=== Begin Enclosure ===
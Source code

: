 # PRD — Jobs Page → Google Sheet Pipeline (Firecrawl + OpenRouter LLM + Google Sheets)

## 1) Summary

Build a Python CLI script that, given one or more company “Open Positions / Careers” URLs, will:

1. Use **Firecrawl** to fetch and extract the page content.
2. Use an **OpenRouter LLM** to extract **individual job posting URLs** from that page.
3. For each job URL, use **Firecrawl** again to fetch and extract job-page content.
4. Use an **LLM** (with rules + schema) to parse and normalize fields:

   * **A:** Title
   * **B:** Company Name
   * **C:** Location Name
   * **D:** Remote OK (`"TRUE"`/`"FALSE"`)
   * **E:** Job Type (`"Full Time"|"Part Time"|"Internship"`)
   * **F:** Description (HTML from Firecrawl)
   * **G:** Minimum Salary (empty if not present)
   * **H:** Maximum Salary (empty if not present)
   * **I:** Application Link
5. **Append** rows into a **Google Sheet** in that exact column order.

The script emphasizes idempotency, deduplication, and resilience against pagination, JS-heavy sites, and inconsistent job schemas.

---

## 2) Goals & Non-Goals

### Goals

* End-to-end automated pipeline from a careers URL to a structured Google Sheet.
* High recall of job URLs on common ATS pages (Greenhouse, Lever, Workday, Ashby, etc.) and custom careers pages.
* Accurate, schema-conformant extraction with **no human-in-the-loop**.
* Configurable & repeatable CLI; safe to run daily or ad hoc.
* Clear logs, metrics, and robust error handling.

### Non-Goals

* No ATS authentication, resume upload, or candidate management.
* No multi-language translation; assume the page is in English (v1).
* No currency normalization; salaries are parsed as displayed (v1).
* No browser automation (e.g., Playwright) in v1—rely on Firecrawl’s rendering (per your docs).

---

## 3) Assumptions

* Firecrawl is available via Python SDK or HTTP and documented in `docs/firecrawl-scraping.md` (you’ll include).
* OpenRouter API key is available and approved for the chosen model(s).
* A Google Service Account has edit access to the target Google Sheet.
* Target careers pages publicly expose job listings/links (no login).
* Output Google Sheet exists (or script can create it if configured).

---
=== End Enclosure ===
• EXERCISE: Wherever the string "Python" appears in the entries above, return the line it appears on.

• RESPONSE TO THE TASK:
Build a Python CLI script that, given one or more company “Open Positions / Careers” URLs, will:
* Firecrawl is available via Python SDK or HTTP and documented in `docs/firecrawl-scraping.md` (you’ll include).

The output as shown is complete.